Saved entries
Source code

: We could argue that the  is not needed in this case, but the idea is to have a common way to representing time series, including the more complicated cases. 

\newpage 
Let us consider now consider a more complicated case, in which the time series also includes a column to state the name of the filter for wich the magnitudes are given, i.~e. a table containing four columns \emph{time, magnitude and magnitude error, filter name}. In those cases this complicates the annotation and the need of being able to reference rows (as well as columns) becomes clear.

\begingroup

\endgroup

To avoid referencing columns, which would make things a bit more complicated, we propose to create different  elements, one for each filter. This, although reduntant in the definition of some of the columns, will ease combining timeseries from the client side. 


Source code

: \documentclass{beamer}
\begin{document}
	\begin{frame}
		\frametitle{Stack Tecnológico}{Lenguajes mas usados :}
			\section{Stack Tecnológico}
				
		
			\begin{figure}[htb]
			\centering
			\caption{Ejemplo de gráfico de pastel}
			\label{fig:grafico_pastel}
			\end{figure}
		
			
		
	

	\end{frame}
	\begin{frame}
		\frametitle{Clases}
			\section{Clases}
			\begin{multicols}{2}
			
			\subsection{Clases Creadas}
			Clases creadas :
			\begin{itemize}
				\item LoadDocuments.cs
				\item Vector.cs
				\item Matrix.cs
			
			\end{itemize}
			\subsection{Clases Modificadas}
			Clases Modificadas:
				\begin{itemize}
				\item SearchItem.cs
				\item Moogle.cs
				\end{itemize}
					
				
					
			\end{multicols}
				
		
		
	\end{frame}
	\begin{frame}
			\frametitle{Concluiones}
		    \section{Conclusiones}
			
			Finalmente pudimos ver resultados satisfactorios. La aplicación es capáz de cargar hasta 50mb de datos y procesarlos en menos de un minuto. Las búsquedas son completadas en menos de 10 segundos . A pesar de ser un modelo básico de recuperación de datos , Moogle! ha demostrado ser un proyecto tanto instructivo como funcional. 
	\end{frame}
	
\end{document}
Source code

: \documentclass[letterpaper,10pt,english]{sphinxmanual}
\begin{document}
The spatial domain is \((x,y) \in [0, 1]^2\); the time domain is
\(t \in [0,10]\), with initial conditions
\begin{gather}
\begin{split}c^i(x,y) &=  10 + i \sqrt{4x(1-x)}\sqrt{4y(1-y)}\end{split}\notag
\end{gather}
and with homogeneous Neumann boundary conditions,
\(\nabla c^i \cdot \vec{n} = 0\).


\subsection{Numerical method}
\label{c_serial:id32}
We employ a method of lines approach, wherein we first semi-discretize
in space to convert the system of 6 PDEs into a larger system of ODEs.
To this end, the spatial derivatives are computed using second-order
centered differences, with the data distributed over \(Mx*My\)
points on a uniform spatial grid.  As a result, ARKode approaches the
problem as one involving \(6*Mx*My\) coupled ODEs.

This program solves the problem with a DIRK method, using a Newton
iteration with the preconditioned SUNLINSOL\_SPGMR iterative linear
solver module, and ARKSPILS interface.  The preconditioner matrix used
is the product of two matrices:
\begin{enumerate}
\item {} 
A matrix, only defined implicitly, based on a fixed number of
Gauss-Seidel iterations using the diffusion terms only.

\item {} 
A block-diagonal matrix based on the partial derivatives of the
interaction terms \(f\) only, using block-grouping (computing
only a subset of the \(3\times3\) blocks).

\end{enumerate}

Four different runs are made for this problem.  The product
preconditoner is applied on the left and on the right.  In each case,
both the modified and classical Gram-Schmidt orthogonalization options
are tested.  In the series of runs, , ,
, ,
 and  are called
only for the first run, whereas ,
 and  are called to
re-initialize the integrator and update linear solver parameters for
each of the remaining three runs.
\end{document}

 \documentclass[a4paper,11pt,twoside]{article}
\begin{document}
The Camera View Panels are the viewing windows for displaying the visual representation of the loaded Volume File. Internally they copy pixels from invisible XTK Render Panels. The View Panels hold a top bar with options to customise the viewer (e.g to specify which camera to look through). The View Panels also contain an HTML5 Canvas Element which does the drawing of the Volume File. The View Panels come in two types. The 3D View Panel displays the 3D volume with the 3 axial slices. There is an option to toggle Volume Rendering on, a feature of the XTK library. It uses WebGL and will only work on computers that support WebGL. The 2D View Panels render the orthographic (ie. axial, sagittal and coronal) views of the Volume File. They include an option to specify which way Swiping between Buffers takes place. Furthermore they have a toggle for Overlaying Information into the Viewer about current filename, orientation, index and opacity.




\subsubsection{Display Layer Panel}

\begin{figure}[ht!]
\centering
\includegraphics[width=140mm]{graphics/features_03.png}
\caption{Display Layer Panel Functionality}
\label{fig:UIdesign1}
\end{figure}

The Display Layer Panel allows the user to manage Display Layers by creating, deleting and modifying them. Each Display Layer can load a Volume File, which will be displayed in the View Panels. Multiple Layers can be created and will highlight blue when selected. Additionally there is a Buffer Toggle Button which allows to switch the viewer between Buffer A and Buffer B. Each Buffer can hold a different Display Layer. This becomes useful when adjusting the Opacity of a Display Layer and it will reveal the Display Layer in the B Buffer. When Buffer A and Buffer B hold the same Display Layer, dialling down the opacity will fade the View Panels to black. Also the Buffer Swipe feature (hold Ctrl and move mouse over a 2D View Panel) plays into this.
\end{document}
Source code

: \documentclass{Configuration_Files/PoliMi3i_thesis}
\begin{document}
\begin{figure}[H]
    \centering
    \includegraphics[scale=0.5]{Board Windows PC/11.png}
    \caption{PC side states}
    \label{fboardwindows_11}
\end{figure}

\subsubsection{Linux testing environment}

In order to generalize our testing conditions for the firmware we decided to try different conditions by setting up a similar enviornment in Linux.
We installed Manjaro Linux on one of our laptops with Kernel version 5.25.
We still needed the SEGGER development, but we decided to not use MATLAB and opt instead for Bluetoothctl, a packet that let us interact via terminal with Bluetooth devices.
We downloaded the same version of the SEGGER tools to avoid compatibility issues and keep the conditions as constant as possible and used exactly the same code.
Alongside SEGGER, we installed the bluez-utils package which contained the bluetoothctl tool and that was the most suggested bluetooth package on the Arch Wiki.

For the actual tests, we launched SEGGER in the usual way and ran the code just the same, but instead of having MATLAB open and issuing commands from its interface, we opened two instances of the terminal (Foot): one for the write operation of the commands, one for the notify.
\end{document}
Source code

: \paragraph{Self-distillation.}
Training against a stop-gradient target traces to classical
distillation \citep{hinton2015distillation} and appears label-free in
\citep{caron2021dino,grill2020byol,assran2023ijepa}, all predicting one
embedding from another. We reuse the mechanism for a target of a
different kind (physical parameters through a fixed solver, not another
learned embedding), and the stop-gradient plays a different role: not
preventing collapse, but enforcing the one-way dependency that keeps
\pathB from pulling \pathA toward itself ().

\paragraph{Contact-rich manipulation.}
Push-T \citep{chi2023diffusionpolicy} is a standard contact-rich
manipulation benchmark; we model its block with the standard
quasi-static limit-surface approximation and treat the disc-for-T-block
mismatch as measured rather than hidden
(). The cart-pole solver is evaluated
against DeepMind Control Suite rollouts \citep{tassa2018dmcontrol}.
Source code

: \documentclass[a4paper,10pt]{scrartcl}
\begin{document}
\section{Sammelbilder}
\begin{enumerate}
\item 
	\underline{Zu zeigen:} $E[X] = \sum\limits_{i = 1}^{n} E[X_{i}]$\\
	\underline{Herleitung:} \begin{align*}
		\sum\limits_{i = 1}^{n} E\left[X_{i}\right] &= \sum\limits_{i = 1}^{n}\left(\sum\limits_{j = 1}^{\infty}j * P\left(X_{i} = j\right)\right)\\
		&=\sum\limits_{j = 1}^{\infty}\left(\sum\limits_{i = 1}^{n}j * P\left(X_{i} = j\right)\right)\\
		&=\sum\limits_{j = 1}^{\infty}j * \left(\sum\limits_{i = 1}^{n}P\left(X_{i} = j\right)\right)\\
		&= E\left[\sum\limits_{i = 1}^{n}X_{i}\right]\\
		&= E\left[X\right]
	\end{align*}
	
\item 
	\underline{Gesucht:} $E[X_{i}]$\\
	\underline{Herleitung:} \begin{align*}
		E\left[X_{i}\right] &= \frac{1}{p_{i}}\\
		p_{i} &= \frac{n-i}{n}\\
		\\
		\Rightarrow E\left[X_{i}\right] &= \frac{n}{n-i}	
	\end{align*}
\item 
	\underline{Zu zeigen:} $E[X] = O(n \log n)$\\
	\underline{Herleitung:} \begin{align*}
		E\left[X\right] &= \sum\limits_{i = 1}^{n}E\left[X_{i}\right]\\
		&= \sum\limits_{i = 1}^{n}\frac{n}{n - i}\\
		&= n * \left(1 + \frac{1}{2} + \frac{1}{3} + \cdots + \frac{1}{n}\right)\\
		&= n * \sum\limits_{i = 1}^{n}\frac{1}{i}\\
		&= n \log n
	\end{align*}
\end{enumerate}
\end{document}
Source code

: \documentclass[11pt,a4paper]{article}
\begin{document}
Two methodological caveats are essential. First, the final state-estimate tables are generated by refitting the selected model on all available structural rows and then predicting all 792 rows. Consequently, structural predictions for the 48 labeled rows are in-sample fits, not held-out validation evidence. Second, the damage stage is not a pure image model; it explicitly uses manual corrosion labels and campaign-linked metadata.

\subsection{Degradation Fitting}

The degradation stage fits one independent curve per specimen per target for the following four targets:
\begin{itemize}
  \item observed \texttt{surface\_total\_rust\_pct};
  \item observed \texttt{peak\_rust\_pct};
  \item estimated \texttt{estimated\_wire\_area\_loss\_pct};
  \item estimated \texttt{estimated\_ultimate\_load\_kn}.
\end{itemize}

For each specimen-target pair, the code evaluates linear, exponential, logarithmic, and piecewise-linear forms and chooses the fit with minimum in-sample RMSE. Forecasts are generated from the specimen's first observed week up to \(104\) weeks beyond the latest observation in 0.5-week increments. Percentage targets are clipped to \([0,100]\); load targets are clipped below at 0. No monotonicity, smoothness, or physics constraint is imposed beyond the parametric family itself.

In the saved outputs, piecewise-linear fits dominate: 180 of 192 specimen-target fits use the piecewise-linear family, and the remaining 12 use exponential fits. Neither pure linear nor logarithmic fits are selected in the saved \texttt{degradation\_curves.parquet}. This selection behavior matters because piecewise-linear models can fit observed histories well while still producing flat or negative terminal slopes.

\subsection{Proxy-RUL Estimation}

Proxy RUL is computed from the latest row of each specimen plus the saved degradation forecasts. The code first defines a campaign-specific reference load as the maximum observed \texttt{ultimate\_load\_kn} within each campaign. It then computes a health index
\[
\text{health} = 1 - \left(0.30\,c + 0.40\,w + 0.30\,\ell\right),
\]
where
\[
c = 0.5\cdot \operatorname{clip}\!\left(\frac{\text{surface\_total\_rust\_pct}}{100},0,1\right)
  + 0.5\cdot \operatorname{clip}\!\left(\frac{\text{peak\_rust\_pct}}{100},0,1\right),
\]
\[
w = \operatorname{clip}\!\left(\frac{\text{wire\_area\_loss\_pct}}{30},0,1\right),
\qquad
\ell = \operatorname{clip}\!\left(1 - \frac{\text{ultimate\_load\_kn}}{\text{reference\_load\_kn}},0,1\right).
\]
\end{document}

* **YOUR OBJECTIVE**
In the entries above, locate every line with the word "Proxy" and copy it.

* **WRITTEN SOLUTION**
\subsection{Proxy-RUL Estimation}
Proxy RUL is computed from the latest row of each specimen plus the saved degradation forecasts. The code first defines a campaign-specific reference load as the maximum observed \texttt{ultimate\_load\_kn} within each campaign. It then computes a health index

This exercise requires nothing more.